O grupo parlamentar do CDS-PP lembra que a referida variante “ocupará os melhores solos do concelho de faro e do Algarve, constituídos por terrenos de aluvião”, e, “a confirmar-se a construção da via, surgirão danos agrícolas, ambientais e económicos irreversíveis, prejudicando inúmeras famílias”.

No documento enviado aos deputados centristas, segundo os residentes, “existe um traçado alternativo, viável e possível, que não apresenta os inconvenientes supra expostos, que passaria a Nascente da EN2 e da ribeira do Rio Seco, acrescendo até que, à partida, apresentaria cumulativamente custos menores em termos de execução de obra, traçado esse que aparentemente terá sido ignorado e posto de lado sem qualquer justificação ou explicação plausível”.

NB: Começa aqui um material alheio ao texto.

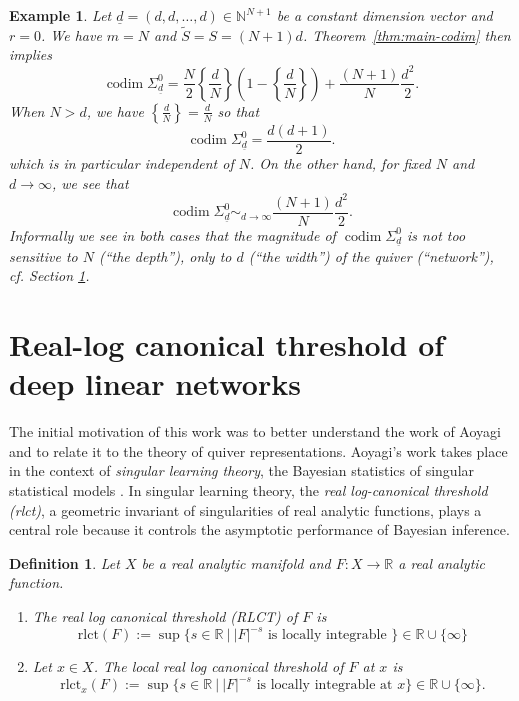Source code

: \documentclass[a4paper]{amsart}
\DeclareMathOperator{\codim}{\mathrm{codim}}
\newcommand{\R}{\mathbb{R}}
\newcommand{\N}{\mathbb{N}}
\newcommand{\ud}{\underline{d}}
\newcommand{\rlct}{\mathrm{rlct}}
\newtheorem{defn}[thm]{Definition}
\theoremstyle{plain}
\newtheorem{example}[thm]{Example}
\begin{document}
\begin{example} \rm
    Let $\ud=(d,d,\ldots,d)\in \N^{N+1}$ be a constant dimension vector and $r=0$. We have $m=N$ and $\tilde{S}=S=(N+1)d$. Theorem~\ref{thm:main-codim} then implies
    \[
    \codim \Sigma^0_{\ud} = \frac{N}{2}\left\{\frac{d}{N} \right\}\left(1-\left\{\frac{d}{N} \right\}\right) + \frac{(N+1)}{N}\frac{d^2}{2}.
    \]
   When $N>d$, we have $\left\{\frac{d}{N} \right\}=\frac{d}{N}$ so that
   \[
     \codim \Sigma^0_{\ud}=\frac{d(d+1)}{2}.
   \]
   which is in particular independent of $N$. On the other hand, for fixed $N$ and $d\to\infty$, we see that
   \[
   \codim \Sigma^0_{\ud} \sim_{d\to\infty} \frac{(N+1)}{N}\frac{d^2}{2}.
   \]
    Informally we see in both cases that the magnitude of $\codim \Sigma_{\ud}^0$ is not too sensitive to $N$ (``the depth''), only to $d$ (``the width'') of the quiver (``network''), cf. Section \ref{sec:RLCT}.
\end{example} 


\section{Real-log canonical threshold of deep linear networks} %
\label{sec:RLCT}

The initial motivation of this work was to better understand the work of Aoyagi \cite{aoyagi} and to relate it to the theory of quiver representations. Aoyagi's work takes place in the context of \emph{singular learning theory}, the Bayesian statistics of singular statistical models \cite{watanabe2009,watanabe2018,watanabe2024recent}. In singular learning theory, the \emph{real log-canonical threshold (rlct)}, a geometric invariant of singularities of real analytic functions, plays a central role because it controls the asymptotic performance of Bayesian inference.

\begin{defn}\label{defn:rlct}
Let $X$ be a real analytic manifold and $F:X\to \R$ a real analytic function.
\begin{enumerate}[label=(\roman*)]
        \item The \emph{real log canonical threshold} (RLCT) of $F$ is
        \[
        \rlct(F):=\sup \{s\in \R\ |\ |F|^{-s}\text{ is locally integrable }\}\in \R\cup\{\infty\}
        \]
        \item Let $x\in X$. The \emph{local real log canonical threshold} of $F$ at $x$ is
         \[
        \rlct_x(F):=\sup \{s\in \R\ |\ |F|^{-s}\text{ is locally integrable at $x$}\}\in \R\cup\{\infty\}.
        \]
    \end{enumerate}
\end{defn}
\end{document}
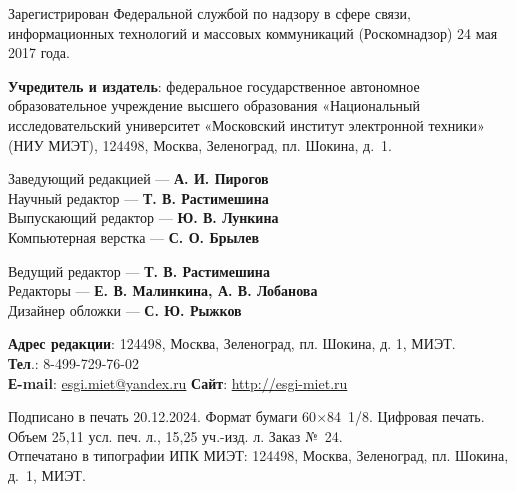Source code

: \begin{flushleft}
\small
Зарегистрирован Федеральной службой по надзору в сфере связи, информационных технологий
и массовых коммуникаций (Роскомнадзор) 24 мая 2017 года.

\vspace{1em}
\textbf{Учредитель и издатель}: федеральное государственное автономное образовательное учреждение
высшего образования «Национальный исследовательский университет «Московский институт
электронной техники» (НИУ МИЭТ), 124498, Москва, Зеленоград, пл. Шокина, д. 1.
\end{flushleft}

\noindent
\begin{minipage}[t]{.48\textwidth}
    
    \begin{flushleft}
        \small
        Заведующий редакцией — \textbf{А. И. Пирогов}\\
        Научный редактор — \textbf{Т. В. Растимешина}\\
        Выпускающий редактор — \textbf{Ю. В. Лункина}\\
        Компьютерная верстка — \textbf{С. О. Брылев}
    \end{flushleft}
\end{minipage}\hspace{0.04\textwidth}
\begin{minipage}[t]{.48\textwidth}
    \begin{flushleft}
        \small
Ведущий редактор — \textbf{Т. В. Растимешина}\\
Редакторы — \textbf{Е. В. Малинкина, А. В. Лобанова}\\
Дизайнер обложки — \textbf{С. Ю. Рыжков}
    \end{flushleft}
\end{minipage}

\begin{flushleft}
    \small
    \textbf{Адрес редакции}: 124498, Москва, Зеленоград, пл. Шокина, д. 1, МИЭТ.\\
    \textbf{Тел}.: 8-499-729-76-02\\
    \textbf{Е-mail}: \href{mailto:esgi.miet@yandex.ru}{esgi.miet@yandex.ru} \hspace{3em}
    \textbf{Сайт}: \url{http://esgi-miet.ru}

     \vspace{1em}
    Подписано в печать 20.12.2024. Формат бумаги 60\(×\)84 1/8. Цифровая печать.\\
    Объем 25,11 усл. печ. л., 15,25 уч.-изд. л. Заказ № 24.\\
    Отпечатано в типографии ИПК МИЭТ: 124498, Москва, Зеленоград, пл. Шокина, д. 1, МИЭТ.
\end{flushleft}

\normalsize
\setmainlinespread
\blankpage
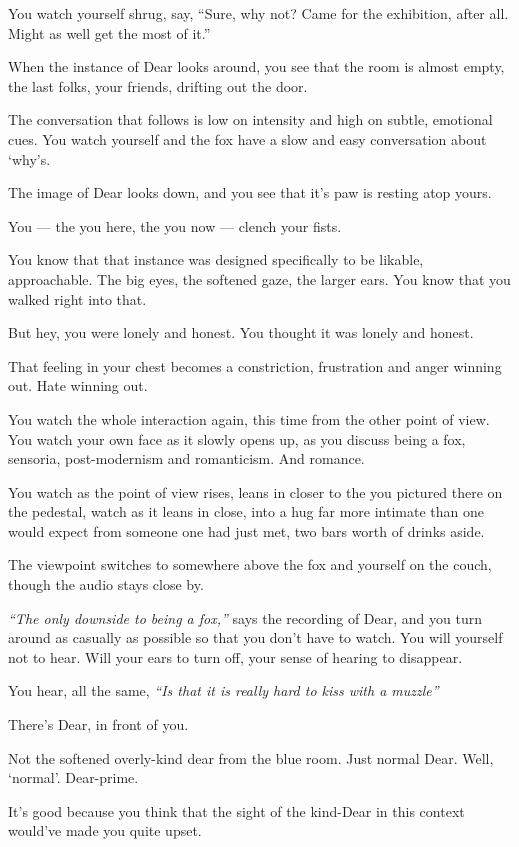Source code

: You watch yourself shrug, say, ``Sure, why not? Came for the exhibition, after all. Might as well get the most of it.''

When the instance of Dear looks around, you see that the room is almost empty, the last folks, your friends, drifting out the door.

The conversation that follows is low on intensity and high on subtle, emotional cues. You watch yourself and the fox have a slow and easy conversation about `why's.

The image of Dear looks down, and you see that it's paw is resting atop yours.

You --- the you here, the you now --- clench your fists.

You know that that instance was designed specifically to be likable, approachable. The big eyes, the softened gaze, the larger ears. You know that you walked right into that.

But hey, you were lonely and honest. You thought it was lonely and honest.

That feeling in your chest becomes a constriction, frustration and anger winning out. Hate winning out.

You watch the whole interaction again, this time from the other point of view. You watch your own face as it slowly opens up, as you discuss being a fox, sensoria, post-modernism and romanticism. And romance.

You watch as the point of view rises, leans in closer to the you pictured there on the pedestal, watch as it leans in close, into a hug far more intimate than one would expect from someone one had just met, two bars worth of drinks aside.

The viewpoint switches to somewhere above the fox and yourself on the couch, though the audio stays close by.

\emph{``The only downside to being a fox,''} says the recording of Dear, and you turn around as casually as possible so that you don't have to watch. You will yourself not to hear. Will your ears to turn off, your sense of hearing to disappear.

You hear, all the same, \emph{``Is that it is really hard to kiss with a muzzle''}

There's Dear, in front of you.

Not the softened overly-kind dear from the blue room. Just normal Dear. Well, `normal'. Dear-prime.

It's good because you think that the sight of the kind-Dear in this context would've made you quite upset.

Tendo em atenção esta comunicação, os deputados do CDS-PP, incluindo o algarvio Artur Rêgo, apresentaram ao ministro da Agricultura, do Desenvolvimento Rural e das Pescas, um requerimento onde perguntam se o governante tem conhecimento da situação, se foram efectuados estudos de impacto ambiental ou outros, se estão definidas as consequências negativas e também as razões que levaram ao abandono de outro traçado alternativo.

PCP também questionou o Governo

Recorde-se que já o PCP questionou o mês passado o Governo, através dos ministérios do Ambiente, Obras Públicas e Agricultura acerca do traçado da futura ligação entre Faro e o nó de Estói da Via Infante/A22.

Na altura, o grupo parlamentar do PCP decidiu questionar o Governo quanto à viabilidade do traçado proposto, perguntando ainda se as pessoas abrangidas foram ouvidas e se foram desenvolvidos estudos.